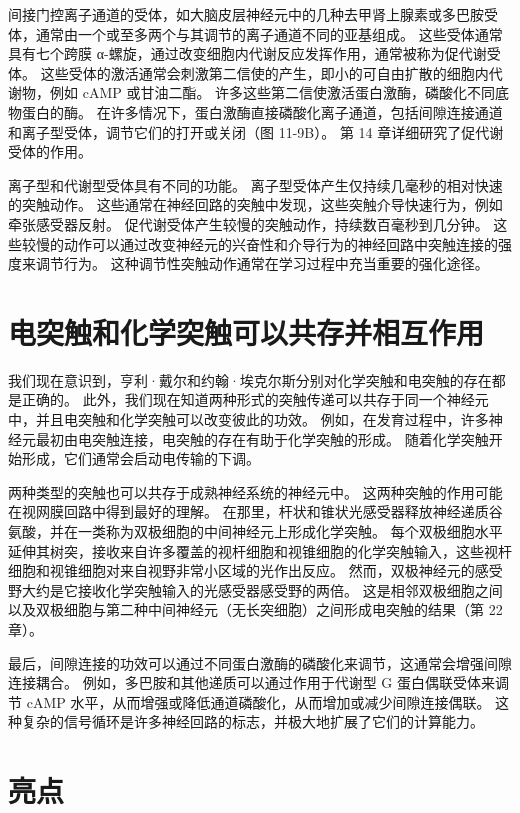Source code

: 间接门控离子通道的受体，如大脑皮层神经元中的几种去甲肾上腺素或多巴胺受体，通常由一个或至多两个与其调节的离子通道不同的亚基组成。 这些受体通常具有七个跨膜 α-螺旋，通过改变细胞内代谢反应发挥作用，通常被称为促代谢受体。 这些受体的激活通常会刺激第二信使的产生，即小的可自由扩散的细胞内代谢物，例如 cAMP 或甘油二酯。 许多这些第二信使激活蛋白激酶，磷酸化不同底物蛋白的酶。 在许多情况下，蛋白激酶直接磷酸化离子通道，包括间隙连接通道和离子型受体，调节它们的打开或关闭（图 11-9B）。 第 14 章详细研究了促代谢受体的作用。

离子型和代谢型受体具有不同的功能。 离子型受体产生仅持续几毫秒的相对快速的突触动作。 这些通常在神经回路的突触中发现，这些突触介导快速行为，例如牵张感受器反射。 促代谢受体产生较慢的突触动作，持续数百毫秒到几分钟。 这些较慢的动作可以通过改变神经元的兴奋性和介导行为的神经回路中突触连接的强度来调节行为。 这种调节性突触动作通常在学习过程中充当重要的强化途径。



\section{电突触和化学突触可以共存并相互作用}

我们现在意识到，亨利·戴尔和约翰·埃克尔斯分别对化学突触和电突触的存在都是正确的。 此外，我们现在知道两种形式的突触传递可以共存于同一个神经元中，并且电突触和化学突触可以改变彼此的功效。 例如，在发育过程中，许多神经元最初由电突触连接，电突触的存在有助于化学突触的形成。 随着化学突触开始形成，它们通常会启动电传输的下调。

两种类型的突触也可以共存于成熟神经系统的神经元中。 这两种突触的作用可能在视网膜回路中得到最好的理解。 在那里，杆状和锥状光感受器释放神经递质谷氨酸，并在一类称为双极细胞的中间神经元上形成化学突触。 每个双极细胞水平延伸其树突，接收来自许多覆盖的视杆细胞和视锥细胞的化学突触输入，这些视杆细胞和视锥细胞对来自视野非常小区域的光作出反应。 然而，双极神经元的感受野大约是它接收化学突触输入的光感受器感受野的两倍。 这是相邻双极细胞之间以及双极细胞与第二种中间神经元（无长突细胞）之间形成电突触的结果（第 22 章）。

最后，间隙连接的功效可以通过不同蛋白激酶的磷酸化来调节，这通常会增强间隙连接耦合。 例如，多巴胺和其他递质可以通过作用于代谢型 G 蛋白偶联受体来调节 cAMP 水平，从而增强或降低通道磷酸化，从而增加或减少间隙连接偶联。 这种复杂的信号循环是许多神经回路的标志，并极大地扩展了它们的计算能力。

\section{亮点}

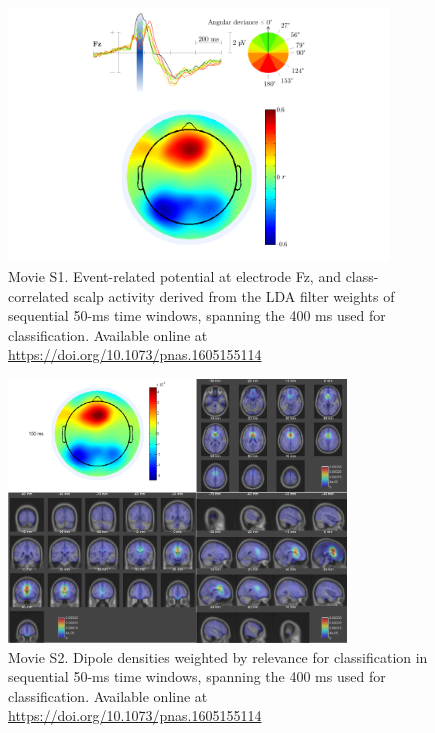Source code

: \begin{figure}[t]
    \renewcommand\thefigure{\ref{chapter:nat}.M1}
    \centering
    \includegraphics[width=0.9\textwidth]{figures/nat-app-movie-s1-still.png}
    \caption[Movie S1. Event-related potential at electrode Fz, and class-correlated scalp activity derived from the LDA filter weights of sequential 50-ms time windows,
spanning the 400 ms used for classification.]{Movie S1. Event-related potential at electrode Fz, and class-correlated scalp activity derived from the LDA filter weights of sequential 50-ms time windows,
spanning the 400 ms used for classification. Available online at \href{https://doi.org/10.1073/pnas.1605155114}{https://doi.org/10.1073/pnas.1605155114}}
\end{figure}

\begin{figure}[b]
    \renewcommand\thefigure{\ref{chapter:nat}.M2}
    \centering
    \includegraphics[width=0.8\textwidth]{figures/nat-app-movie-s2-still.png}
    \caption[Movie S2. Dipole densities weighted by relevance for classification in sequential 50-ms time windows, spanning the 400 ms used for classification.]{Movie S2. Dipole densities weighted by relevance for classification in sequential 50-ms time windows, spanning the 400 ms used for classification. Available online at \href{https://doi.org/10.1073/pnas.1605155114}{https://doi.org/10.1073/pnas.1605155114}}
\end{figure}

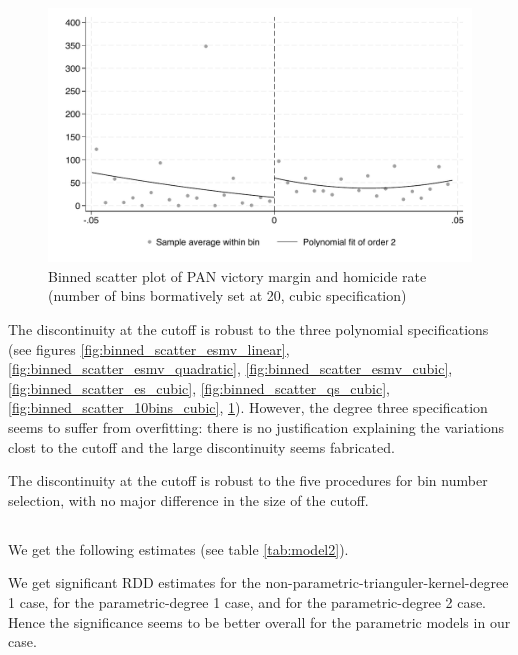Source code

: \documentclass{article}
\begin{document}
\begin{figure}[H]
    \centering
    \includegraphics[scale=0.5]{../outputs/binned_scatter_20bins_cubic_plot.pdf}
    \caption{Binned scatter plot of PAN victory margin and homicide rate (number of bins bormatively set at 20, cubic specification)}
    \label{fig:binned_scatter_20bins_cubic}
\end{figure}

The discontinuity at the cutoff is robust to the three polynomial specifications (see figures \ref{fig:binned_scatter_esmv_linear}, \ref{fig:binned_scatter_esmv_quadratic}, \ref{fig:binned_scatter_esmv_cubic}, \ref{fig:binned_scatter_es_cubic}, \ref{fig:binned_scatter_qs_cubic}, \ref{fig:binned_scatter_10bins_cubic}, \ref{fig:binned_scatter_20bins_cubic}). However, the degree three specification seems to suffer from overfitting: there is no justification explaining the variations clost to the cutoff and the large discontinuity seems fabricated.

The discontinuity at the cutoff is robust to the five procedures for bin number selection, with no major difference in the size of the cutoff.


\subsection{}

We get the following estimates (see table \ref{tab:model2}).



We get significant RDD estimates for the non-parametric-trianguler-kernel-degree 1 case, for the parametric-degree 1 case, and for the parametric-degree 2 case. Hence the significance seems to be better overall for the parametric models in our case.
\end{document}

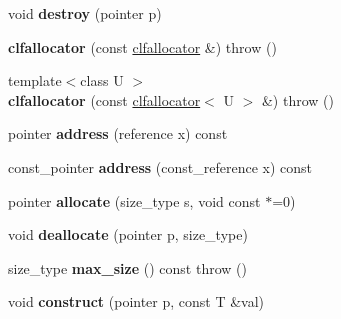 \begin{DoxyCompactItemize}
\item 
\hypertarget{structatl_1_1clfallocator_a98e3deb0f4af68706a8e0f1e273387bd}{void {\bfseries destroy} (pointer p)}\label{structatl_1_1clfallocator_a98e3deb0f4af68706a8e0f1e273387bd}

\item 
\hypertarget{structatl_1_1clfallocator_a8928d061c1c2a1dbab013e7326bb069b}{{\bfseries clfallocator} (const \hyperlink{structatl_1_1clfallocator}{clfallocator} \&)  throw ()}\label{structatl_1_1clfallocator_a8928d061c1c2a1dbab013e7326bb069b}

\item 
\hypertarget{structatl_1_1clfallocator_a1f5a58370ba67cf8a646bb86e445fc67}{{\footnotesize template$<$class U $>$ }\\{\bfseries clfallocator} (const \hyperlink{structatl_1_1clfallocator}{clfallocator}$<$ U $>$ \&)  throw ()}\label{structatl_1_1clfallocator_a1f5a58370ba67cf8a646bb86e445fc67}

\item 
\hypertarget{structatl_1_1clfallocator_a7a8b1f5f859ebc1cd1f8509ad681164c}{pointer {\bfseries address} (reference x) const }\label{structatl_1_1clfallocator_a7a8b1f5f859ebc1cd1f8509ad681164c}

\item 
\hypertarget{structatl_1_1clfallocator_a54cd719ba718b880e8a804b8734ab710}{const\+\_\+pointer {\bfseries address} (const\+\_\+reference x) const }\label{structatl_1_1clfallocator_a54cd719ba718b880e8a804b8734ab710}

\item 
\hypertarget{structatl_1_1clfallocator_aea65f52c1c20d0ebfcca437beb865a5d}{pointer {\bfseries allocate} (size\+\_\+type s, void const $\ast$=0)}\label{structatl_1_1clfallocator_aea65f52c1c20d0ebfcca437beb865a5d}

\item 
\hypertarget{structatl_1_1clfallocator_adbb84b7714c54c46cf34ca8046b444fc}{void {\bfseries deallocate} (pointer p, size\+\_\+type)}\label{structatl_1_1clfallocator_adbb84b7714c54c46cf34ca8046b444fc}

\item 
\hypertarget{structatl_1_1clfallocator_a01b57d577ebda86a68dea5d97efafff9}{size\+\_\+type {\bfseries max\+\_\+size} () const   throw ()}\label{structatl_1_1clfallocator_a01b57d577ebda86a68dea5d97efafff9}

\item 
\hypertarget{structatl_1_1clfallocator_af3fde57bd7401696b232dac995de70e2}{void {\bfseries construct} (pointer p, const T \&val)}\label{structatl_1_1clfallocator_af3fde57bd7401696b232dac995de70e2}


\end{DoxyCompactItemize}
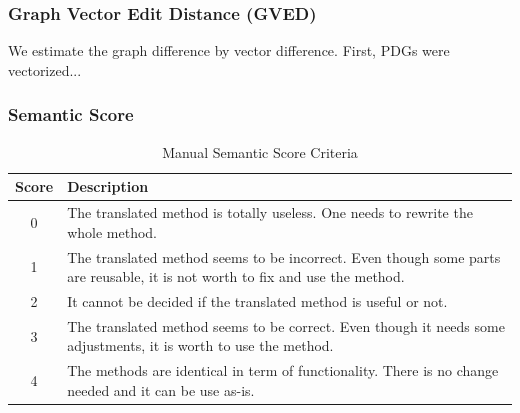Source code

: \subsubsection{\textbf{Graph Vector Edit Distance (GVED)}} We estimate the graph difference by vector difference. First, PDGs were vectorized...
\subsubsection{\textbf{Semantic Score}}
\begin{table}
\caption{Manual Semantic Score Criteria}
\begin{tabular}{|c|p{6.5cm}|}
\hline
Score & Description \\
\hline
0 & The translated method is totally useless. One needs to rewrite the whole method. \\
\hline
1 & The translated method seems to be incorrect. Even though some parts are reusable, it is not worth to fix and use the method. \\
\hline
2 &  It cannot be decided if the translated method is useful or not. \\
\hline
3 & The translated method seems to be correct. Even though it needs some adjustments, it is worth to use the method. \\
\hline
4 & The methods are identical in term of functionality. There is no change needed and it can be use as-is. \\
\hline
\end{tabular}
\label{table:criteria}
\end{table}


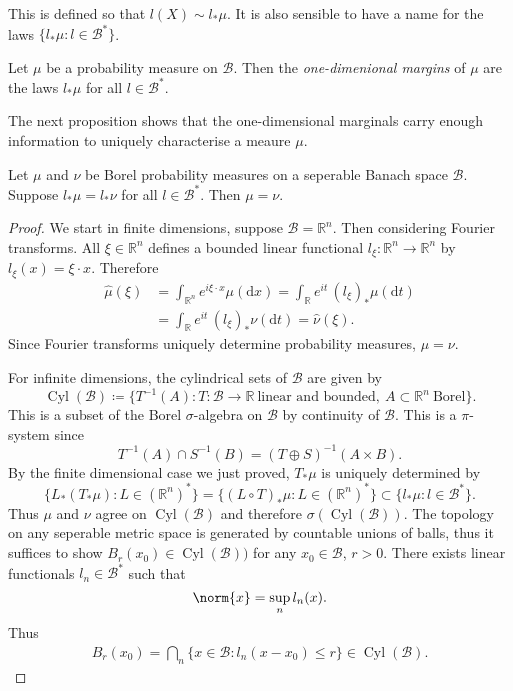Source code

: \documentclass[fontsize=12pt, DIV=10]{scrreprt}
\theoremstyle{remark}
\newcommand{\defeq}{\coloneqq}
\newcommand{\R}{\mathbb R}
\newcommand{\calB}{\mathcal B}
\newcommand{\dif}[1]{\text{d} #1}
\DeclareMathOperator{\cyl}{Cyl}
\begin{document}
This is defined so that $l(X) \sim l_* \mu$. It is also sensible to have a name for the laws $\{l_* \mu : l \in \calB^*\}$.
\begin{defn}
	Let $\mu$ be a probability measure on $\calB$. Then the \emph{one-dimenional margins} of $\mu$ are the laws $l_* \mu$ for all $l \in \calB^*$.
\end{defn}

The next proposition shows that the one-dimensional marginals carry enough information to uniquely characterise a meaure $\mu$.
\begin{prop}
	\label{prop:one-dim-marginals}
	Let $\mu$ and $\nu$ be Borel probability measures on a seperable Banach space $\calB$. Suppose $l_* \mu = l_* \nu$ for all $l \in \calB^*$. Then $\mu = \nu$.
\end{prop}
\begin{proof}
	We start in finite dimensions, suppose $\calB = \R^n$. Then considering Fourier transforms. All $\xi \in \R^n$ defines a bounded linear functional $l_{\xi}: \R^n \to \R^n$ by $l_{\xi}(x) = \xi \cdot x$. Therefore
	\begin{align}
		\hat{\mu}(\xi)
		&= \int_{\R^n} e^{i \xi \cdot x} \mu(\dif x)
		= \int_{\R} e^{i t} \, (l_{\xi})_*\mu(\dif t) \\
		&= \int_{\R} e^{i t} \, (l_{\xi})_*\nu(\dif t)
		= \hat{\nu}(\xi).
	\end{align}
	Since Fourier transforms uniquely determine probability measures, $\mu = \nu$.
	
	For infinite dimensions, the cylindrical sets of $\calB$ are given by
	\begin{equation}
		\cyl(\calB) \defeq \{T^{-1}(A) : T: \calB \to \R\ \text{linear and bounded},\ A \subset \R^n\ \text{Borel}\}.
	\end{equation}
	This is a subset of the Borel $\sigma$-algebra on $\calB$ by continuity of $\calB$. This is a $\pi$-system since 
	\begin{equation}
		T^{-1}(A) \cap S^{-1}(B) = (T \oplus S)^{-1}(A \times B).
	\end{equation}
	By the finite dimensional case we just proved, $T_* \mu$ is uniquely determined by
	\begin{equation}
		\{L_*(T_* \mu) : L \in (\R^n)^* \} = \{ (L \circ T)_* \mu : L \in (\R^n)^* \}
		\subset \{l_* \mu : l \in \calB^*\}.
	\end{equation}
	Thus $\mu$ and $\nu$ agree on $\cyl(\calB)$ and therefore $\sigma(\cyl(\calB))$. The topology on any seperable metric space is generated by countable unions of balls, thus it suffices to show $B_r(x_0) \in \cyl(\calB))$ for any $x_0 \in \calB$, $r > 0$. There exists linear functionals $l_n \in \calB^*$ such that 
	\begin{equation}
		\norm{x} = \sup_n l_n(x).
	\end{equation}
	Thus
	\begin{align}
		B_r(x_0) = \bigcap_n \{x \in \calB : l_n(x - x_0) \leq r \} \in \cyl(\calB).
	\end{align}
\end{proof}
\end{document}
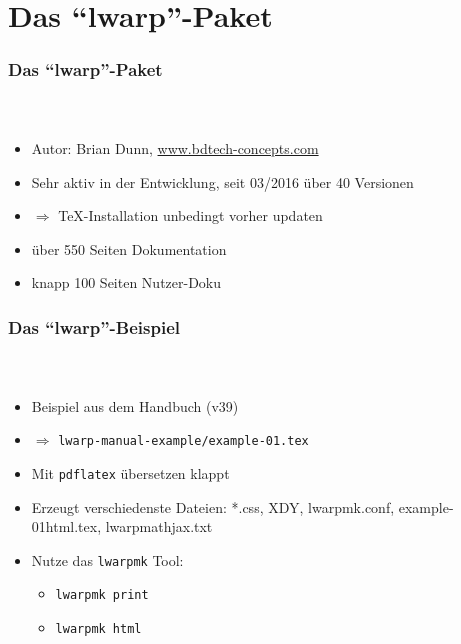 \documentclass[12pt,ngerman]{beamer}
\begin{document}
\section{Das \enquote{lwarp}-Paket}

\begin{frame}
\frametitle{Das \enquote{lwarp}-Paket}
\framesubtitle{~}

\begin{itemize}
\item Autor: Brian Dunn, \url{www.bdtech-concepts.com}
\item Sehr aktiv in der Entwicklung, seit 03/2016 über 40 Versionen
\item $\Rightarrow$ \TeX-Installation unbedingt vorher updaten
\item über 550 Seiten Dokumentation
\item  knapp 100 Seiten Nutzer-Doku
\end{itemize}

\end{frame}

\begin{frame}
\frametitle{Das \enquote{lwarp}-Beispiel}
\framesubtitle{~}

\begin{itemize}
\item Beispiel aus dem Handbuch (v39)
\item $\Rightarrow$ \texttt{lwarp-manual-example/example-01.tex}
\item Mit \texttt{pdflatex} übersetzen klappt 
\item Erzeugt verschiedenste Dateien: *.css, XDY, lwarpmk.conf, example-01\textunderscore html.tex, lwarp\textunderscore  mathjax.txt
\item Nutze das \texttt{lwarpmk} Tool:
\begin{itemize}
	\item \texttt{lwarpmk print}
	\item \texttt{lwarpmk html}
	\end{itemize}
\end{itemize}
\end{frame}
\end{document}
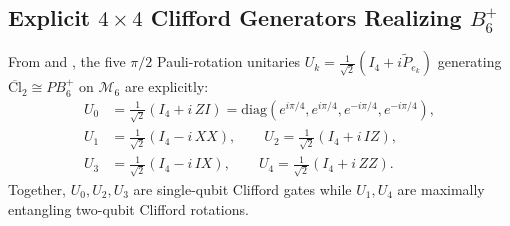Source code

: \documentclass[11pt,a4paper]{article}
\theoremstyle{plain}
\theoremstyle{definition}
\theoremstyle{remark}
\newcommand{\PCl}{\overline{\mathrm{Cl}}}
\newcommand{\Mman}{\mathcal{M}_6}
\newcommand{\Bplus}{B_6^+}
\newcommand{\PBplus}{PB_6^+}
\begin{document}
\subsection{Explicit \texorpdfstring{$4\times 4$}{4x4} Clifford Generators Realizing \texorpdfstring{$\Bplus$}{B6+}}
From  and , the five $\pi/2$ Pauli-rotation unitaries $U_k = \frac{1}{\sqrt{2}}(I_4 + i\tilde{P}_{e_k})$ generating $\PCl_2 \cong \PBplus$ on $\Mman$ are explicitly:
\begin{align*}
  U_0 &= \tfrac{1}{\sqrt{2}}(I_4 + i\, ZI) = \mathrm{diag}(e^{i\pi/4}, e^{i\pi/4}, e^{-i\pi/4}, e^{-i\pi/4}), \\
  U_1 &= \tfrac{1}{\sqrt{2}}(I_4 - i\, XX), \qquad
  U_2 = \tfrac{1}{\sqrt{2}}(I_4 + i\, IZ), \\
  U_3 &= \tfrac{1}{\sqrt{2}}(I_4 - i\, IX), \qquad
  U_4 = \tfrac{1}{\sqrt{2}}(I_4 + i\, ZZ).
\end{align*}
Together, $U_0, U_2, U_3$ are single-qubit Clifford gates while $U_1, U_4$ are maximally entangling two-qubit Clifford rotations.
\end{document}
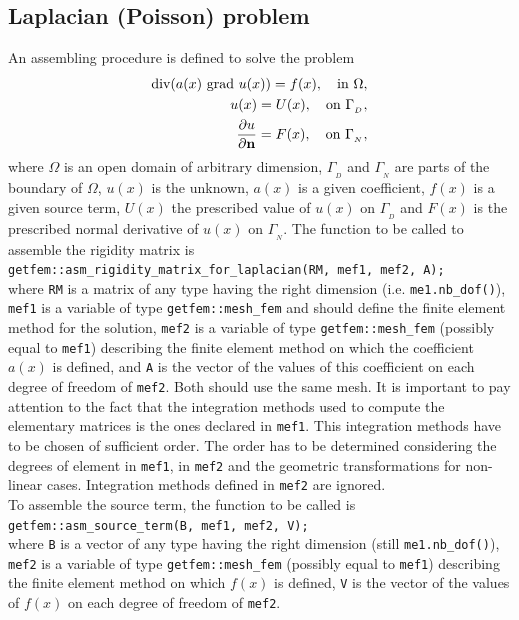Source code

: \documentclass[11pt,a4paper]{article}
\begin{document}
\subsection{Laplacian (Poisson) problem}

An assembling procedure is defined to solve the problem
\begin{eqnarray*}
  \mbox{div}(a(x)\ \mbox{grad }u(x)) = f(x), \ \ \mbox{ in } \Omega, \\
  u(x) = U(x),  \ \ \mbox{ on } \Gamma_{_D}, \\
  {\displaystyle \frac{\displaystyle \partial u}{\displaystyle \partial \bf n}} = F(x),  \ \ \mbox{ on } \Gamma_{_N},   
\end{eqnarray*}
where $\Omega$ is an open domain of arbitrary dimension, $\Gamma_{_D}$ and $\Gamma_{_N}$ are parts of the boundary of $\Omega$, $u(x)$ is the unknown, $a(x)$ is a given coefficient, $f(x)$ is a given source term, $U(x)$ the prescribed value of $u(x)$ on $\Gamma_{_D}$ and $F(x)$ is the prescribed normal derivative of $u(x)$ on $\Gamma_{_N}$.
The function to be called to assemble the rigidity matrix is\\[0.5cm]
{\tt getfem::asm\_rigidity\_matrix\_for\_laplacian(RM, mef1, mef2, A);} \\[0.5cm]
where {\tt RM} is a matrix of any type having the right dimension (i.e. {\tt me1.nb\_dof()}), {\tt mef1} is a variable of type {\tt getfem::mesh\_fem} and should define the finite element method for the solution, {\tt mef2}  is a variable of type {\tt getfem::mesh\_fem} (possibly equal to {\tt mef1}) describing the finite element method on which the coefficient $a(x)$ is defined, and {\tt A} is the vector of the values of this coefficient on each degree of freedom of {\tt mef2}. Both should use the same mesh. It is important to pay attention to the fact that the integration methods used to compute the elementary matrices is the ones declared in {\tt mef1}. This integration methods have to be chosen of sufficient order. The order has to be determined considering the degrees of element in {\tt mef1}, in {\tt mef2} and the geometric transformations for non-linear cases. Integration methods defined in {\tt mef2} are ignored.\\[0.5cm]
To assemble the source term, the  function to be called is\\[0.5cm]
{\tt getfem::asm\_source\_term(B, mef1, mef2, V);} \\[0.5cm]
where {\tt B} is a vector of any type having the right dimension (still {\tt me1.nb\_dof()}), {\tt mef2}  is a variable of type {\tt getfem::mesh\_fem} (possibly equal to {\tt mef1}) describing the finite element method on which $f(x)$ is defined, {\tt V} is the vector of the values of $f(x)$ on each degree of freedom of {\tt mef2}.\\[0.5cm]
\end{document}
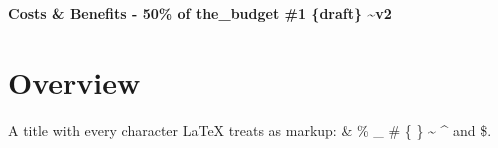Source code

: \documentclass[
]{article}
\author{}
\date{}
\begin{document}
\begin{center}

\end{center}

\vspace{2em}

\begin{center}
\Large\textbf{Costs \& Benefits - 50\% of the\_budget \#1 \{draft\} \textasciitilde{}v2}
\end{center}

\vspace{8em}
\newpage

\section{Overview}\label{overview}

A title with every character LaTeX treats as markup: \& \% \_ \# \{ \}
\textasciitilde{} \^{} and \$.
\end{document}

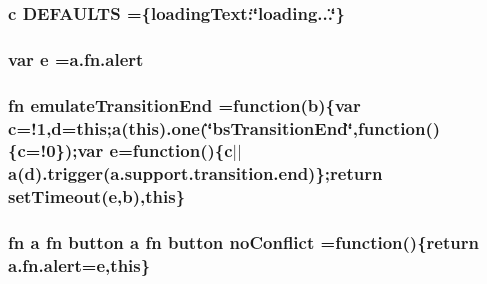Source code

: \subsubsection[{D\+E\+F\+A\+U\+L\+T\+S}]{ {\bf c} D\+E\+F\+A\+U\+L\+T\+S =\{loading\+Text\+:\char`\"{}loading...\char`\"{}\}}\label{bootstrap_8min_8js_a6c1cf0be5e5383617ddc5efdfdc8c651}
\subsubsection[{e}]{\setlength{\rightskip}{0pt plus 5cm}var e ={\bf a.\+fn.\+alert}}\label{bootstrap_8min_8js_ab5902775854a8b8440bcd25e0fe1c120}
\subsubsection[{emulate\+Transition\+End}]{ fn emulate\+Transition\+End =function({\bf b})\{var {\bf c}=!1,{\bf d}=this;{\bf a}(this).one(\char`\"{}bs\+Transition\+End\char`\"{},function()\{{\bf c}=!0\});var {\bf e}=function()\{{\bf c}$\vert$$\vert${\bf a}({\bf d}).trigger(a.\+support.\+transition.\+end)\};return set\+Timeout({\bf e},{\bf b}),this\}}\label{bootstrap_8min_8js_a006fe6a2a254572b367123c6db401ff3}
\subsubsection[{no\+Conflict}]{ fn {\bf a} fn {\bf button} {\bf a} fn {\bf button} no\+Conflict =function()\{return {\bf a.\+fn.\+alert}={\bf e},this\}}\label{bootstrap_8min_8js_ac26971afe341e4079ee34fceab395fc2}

============

# ASSIGNED TASK
In the entries above, find each line with the word "filter" and show it.

# OUTPUT OF THE EXERCISE
    \caption[Movie S1. Event-related potential at electrode Fz, and class-correlated scalp activity derived from the LDA filter weights of sequential 50-ms time windows,
spanning the 400 ms used for classification.]{Movie S1. Event-related potential at electrode Fz, and class-correlated scalp activity derived from the LDA filter weights of sequential 50-ms time windows,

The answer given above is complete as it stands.